AIM OF THE EXERCISE: Every line below that has "localhost" in it should be copied.

*** DATA SECTION ***

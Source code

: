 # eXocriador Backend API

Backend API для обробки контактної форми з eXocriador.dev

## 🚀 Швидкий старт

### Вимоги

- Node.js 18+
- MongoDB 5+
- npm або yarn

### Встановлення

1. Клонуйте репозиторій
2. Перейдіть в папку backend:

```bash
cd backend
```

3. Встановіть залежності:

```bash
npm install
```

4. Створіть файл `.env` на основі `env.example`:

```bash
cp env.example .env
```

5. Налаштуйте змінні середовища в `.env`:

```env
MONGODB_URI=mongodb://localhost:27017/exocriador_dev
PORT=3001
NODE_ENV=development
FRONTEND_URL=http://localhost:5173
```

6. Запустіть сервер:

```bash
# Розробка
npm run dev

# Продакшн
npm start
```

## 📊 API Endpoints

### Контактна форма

***

EXERCISE RESULT:
MONGODB_URI=mongodb://localhost:27017/exocriador_dev
FRONTEND_URL=http://localhost:5173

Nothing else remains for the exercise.